I have a theory about why everything has gone wrong with the once-beloved, now-maligned Netflix. In simple terms: They were Scrooge McDuck, and they decided that they wanted to be the Beagle Boys – the gang of hoodlum bank robbers who conceive crazy schemes to rob Scrooge McDuck. One year ago, Netflix was practicing a grateful backstroke through a mountain of money. There was some trouble on the horizon, of course. Content providers were starting to create their own video-streaming services, and mailing DVDs was costly, and users would fly into a blind rage whenever the site slightly updated its interface. Scrooge McDuck constantly faces down threats from competitors like Flintheart Glomgold (Amazon Instant Video) or people who want to undermine his business model, like Magica DeSpell (Starz’ decision to remove its content from Netflix). There were ways to solve these problems. Netflix had an adoring constituency. Everyone you knew was watching Party Down. Your parents were starting to use “Netflix” as a verb.

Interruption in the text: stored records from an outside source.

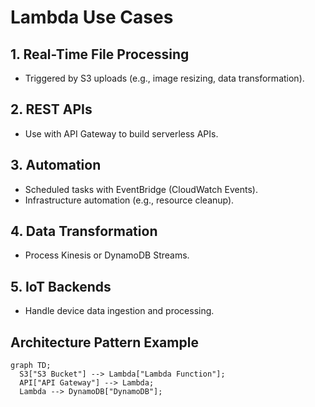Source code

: # Lambda Use Cases

## 1. Real-Time File Processing
- Triggered by S3 uploads (e.g., image resizing, data transformation).

## 2. REST APIs
- Use with API Gateway to build serverless APIs.

## 3. Automation
- Scheduled tasks with EventBridge (CloudWatch Events).
- Infrastructure automation (e.g., resource cleanup).

## 4. Data Transformation
- Process Kinesis or DynamoDB Streams.

## 5. IoT Backends
- Handle device data ingestion and processing.

## Architecture Pattern Example
```mermaid
graph TD;
  S3["S3 Bucket"] --> Lambda["Lambda Function"];
  API["API Gateway"] --> Lambda;
  Lambda --> DynamoDB["DynamoDB"];
```
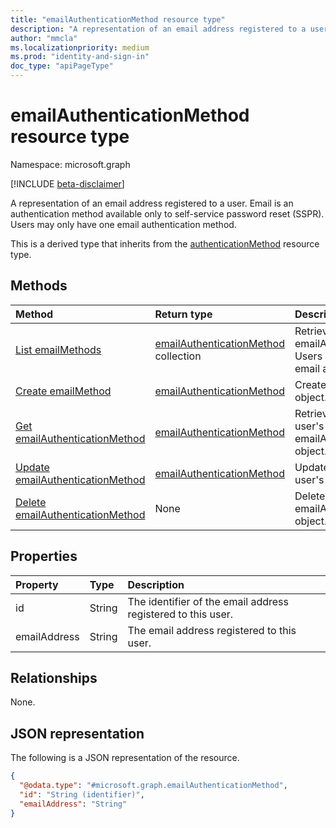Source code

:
 ```yaml
---
title: "emailAuthenticationMethod resource type"
description: "A representation of an email address registered to a user. Email is an authentication method available only to self-service password reset (SSPR)"
author: "mmcla"
ms.localizationpriority: medium
ms.prod: "identity-and-sign-in"
doc_type: "apiPageType"
---
```


# emailAuthenticationMethod resource type

Namespace: microsoft.graph

[!INCLUDE [beta-disclaimer](../../includes/beta-disclaimer.md)]

A representation of an email address registered to a user. Email is an authentication method available only to self-service password reset (SSPR). Users may only have one email authentication method.

This is a derived type that inherits from the [authenticationMethod](authenticationmethod.md) resource type.

## Methods
|Method|Return type|Description|
|:---|:---|:---|
|[List emailMethods](../api/authentication-list-emailmethods.md)|[emailAuthenticationMethod](../resources/emailauthenticationmethod.md) collection|Retrieve a list of a user's emailAuthenticationMethods. Users may only have one email authentication method.|
|[Create emailMethod](../api/authentication-post-emailmethods.md)|[emailAuthenticationMethod](../resources/emailauthenticationmethod.md)|Create a user's emailMethod object.|
|[Get emailAuthenticationMethod](../api/emailauthenticationmethod-get.md)|[emailAuthenticationMethod](../resources/emailauthenticationmethod.md)|Retrieve the properties  of the user's emailAuthenticationMethod object.|
|[Update emailAuthenticationMethod](../api/emailauthenticationmethod-update.md)|[emailAuthenticationMethod](../resources/emailauthenticationmethod.md)|Update the properties of a user's emailMethods object.|
|[Delete emailAuthenticationMethod](../api/emailauthenticationmethod-delete.md)|None|Delete a user's emailAuthenticationMethod object.|


## Properties
|Property|Type|Description|
|:---|:---|:---|
|id|String|The identifier of the email address registered to this user.|
|emailAddress|String|The email address registered to this user.|

## Relationships
None.

## JSON representation
The following is a JSON representation of the resource.
<!-- {
  "blockType": "resource",
  "keyProperty": "id",
  "@odata.type": "microsoft.graph.emailAuthenticationMethod",
  "baseType": "microsoft.graph.authenticationMethod",
  "openType": false
}
-->
``` json
{
  "@odata.type": "#microsoft.graph.emailAuthenticationMethod",
  "id": "String (identifier)",
  "emailAddress": "String"
}
```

It was at this moment, though, that Netflix decided to become the Beagle Boys:
Netflix announced it was bifurcating its subscription model and introduced the world to Qwikster. Netflix announced it was going to become a content producer and snapped up glittery projects: David Fincher’s House of Cards, the Arrested Development reboot. Netflix announced it was meeting with various cable companies and declared itself a potential threat to HBO, perhaps in homage to the scene in The Assassination of Jesse James by the Coward Robert Ford where Ford points out that he and James are basically the same man because they both have blue eyes.

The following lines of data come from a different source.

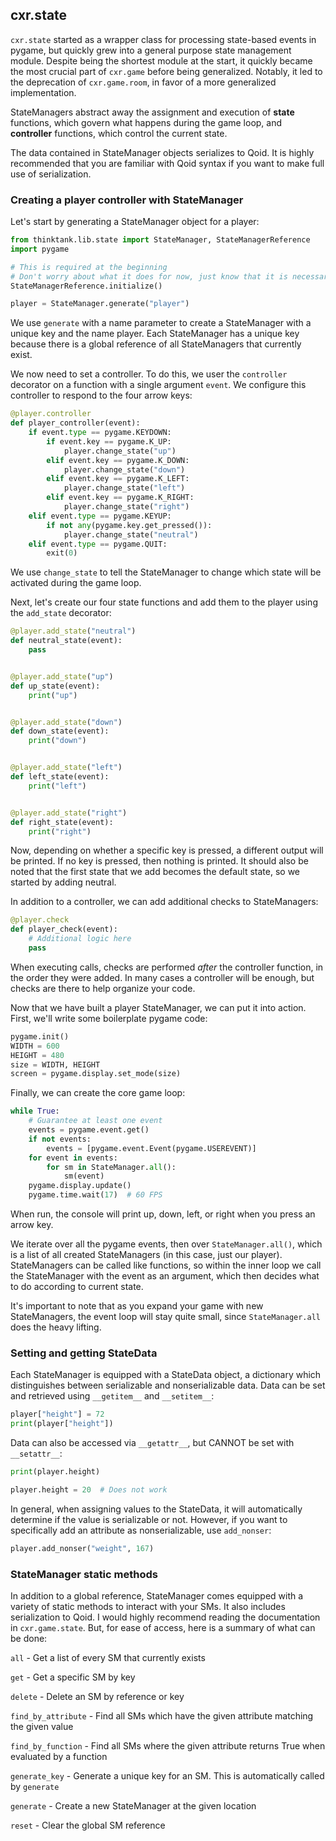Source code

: ## cxr.state

`cxr.state` started as a wrapper class for processing state-based events in pygame, but quickly grew into a general purpose state management module. Despite being the shortest module at the start, it quickly became the most crucial part of `cxr.game` before being generalized. Notably, it led to the deprecation of `cxr.game.room`, in favor of a more generalized implementation.

StateManagers abstract away the assignment and execution of  **state** functions, which govern what happens during the game loop, and **controller** functions, which control the current state.

The data contained in StateManager objects serializes to Qoid. It is highly recommended that you are familiar with Qoid syntax if you want to make full use of serialization.

### Creating a player controller with StateManager

Let's start by generating a StateManager object for a player:

```python
from thinktank.lib.state import StateManager, StateManagerReference
import pygame

# This is required at the beginning
# Don't worry about what it does for now, just know that it is necessary
StateManagerReference.initialize()

player = StateManager.generate("player")
```

We use `generate` with a name parameter to create a StateManager with a unique key and the name player. Each StateManager has a unique key because there is a global reference of all StateManagers that currently exist.

We now need to set a controller. To do this, we user the `controller` decorator on a function with a single argument `event`. We configure this controller to respond to the four arrow keys:

```python
@player.controller
def player_controller(event):
    if event.type == pygame.KEYDOWN:
        if event.key == pygame.K_UP:
            player.change_state("up")
        elif event.key == pygame.K_DOWN:
            player.change_state("down")
        elif event.key == pygame.K_LEFT:
            player.change_state("left")
        elif event.key == pygame.K_RIGHT:
            player.change_state("right")
    elif event.type == pygame.KEYUP:
        if not any(pygame.key.get_pressed()):
            player.change_state("neutral")
    elif event.type == pygame.QUIT:
        exit(0)
```

We use `change_state` to tell the StateManager to change which state will be activated during the game loop. 

Next, let's create our four state functions and add them to the player using the `add_state` decorator:

```python
@player.add_state("neutral")
def neutral_state(event):
    pass


@player.add_state("up")
def up_state(event):
    print("up")


@player.add_state("down")
def down_state(event):
    print("down")


@player.add_state("left")
def left_state(event):
    print("left")


@player.add_state("right")
def right_state(event):
    print("right")
```

Now, depending on whether a specific key is pressed, a different output will be printed. If no key is pressed, then nothing is printed. It should also be noted that the first state that we add becomes the default state, so we started by adding neutral.

In addition to a controller, we can add additional checks to StateManagers:

```python
@player.check
def player_check(event):
    # Additional logic here
    pass
```

When executing calls, checks are performed *after* the controller function, in the order they were added. In many cases a controller will be enough, but checks are there to help organize your code.

Now that we have built a player StateManager, we can put it into action. First, we'll write some boilerplate pygame code:

```python
pygame.init()
WIDTH = 600
HEIGHT = 480
size = WIDTH, HEIGHT
screen = pygame.display.set_mode(size)
```

Finally, we can create the core game loop:

```python
while True:
    # Guarantee at least one event
    events = pygame.event.get()
    if not events:
        events = [pygame.event.Event(pygame.USEREVENT)]
    for event in events:
        for sm in StateManager.all():
            sm(event)
    pygame.display.update()
    pygame.time.wait(17)  # 60 FPS
```

When run, the console will print up, down, left, or right when you press an arrow key.

We iterate over all the pygame events, then over `StateManager.all()`, which is a list of all created StateManagers (in this case, just our player).  StateManagers can be called like functions, so within the inner loop we call the StateManager with the event as an argument, which then decides what to do according to current state.

It's important to note that as you expand your game with new StateManagers, the event loop will stay quite small, since `StateManager.all` does the heavy lifting.

### Setting and getting StateData

Each StateManager is equipped with a StateData object, a dictionary which distinguishes between serializable and nonserializable data. Data can be set and retrieved using `__getitem__` and `__setitem__`:

```python
player["height"] = 72
print(player["height"])
```

Data can also be accessed via `__getattr__`, but CANNOT be set with `__setattr__`:

```python
print(player.height)

player.height = 20  # Does not work
```

In general, when assigning values to the StateData, it will automatically determine if the value is serializable or not. However, if you want to specifically add an attribute as nonserializable, use `add_nonser`:

```python
player.add_nonser("weight", 167)
```

### StateManager static methods

In addition to a global reference, StateManager comes equipped with a variety of static methods to interact with your SMs. It also includes serialization to Qoid. I would highly recommend reading the documentation in `cxr.game.state`. But, for ease of access, here is a summary of what can be done:

`all` - Get a list of every SM that currently exists

`get` - Get a specific SM by key

`delete` - Delete an SM by reference or key

`find_by_attribute` - Find all SMs which have the given attribute matching the given value

`find_by_function` - Find all SMs where the given attribute returns True when evaluated by a function

`generate_key` - Generate a unique key for an SM. This is automatically called by `generate`

`generate` - Create a new StateManager at the given location

`reset` - Clear the global SM reference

Of course, the problem is that the Beagle Boys have spent decades failing to get even one dollar from Scrooge McDuck’s money bin. Likewise, each of Netflix’s crazy schemes has thus far comically backfired, which explains why – as reported by the Wall Street Journal – shares in the company fell 13 percent yesterday. Netflix plans to add 7 million U.S. subscribers this year, which some analysts say is doubtful. It’s worth pointing out that the company’s craziest scheme of all – original programming – is still in its infancy, since House of Cards and Arrested Development won’t air till late 2012 and 2013, respectively.
Embattled CEO Reed Hastings told the Journal, “We said it’s a three-year process and we’re six months into that three-year process,” Hastings said. A three-year plan? In the go-go Internet world, that’s the craziest scheme of all.